I gasped. What was it like? Imagine a million needles being forced into your skin, and you wouldn't even be close. I could feel something sharp pushing up from under my skin, and when the first one broke through, I screamed. Thorns. Thorns were popping out of me! I panicked, and Arion just watched.
After a moment, another followed. At which point, he leaned over to me and whispered in my ear, "Just say that you agree to come with me, and the pain shall go away." Tears streaming out of my eyes, I nodded. "Out loud, my dear. I want to hear it."
"I…" a wave of pain came, and the rest barely came out, "agree." As soon as I said that, the pain dissipated, and the thorns returned under my skin. The wounds closed, as if they had never been there. Goddamn faerie magic. And I watched the whole thing undo itself with a morbid fascination. Feeling a wave of nausea, I took deep breaths. No vomiting.
"Shall we go?" His tone was pleasant. Like nothing had happened. If I could, I would have punched him. The more I considered it, the more it sounded like a wonderful idea.
I stood, and he held out his arm. Grudgingly, I took it, even through kissing a viper sounded like it would be more pleasant. What bothered me even more was the fact that he gave me a tiny smile after I did so. He smiled at me like the perfect prince charming. How vexing, I thought. It was probably because he could tell that I was still shaken from the torture I had just experienced.

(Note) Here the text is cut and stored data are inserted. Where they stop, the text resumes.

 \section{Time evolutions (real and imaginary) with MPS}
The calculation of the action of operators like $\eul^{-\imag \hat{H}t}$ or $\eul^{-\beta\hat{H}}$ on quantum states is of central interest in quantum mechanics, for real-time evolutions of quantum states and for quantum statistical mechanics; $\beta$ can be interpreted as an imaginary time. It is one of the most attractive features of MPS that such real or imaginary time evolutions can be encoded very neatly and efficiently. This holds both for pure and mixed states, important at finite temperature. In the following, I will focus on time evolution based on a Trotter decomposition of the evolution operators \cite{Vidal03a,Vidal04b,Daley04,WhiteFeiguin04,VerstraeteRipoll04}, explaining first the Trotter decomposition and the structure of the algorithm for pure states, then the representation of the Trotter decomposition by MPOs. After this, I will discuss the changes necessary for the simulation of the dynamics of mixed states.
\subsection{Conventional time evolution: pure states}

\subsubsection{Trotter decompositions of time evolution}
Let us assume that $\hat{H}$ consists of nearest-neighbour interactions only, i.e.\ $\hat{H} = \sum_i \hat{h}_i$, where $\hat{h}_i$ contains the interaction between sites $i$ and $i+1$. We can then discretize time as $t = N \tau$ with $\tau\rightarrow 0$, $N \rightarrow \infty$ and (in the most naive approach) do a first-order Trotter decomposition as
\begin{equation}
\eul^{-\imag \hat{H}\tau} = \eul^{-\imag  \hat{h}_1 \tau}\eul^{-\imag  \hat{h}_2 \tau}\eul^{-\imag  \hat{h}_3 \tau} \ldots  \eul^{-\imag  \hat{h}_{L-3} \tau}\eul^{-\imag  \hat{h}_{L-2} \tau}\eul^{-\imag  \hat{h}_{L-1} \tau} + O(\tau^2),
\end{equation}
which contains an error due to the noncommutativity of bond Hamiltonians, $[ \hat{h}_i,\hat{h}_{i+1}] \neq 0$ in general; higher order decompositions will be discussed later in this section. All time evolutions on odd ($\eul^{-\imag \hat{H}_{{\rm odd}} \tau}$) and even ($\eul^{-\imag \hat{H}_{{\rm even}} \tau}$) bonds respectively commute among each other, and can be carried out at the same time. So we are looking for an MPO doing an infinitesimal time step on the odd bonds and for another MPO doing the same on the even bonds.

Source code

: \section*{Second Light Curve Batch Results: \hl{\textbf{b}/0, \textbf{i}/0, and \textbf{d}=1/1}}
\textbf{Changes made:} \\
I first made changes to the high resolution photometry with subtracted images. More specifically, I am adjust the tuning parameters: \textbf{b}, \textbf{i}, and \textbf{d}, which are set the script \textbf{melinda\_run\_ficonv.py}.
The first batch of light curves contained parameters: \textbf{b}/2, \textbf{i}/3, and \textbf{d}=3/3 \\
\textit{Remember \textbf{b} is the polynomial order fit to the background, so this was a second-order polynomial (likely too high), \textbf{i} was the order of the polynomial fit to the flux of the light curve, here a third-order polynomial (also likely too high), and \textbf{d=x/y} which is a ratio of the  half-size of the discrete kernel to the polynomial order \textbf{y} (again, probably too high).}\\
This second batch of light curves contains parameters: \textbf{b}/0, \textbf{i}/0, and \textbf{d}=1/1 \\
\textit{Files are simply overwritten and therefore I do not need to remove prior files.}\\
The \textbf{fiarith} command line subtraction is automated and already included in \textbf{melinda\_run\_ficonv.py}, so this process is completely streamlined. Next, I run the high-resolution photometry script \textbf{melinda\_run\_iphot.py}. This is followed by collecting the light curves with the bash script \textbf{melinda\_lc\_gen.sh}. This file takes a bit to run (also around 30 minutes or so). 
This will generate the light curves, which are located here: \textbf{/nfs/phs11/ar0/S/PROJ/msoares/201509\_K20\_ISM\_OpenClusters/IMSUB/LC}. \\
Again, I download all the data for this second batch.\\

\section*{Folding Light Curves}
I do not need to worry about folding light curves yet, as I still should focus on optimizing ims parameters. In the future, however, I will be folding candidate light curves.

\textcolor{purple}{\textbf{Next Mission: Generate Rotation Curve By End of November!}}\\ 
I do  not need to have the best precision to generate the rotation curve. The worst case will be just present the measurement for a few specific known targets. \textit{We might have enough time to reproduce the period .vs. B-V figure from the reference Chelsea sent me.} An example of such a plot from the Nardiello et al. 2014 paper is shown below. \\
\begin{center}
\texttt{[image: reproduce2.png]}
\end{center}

Acting as a gentleman, he led me out of the room. It could have been picturesque, if it hadn't been for that fact that I looked like I was ready to kill Arion. He turned to glanced at me, and sighed as if disappointed. "Smile for my father, Grace. Your sullen face will put him off."
Returned his remark with a glare, I gave him a brisk and false smile. "Screw you," I replied, in the politest tone that I could say. His glower made me smile, and I plastered that pleased look on. It seemed to bother him more, and I soared with glee. The walk to the king was silent from that point on.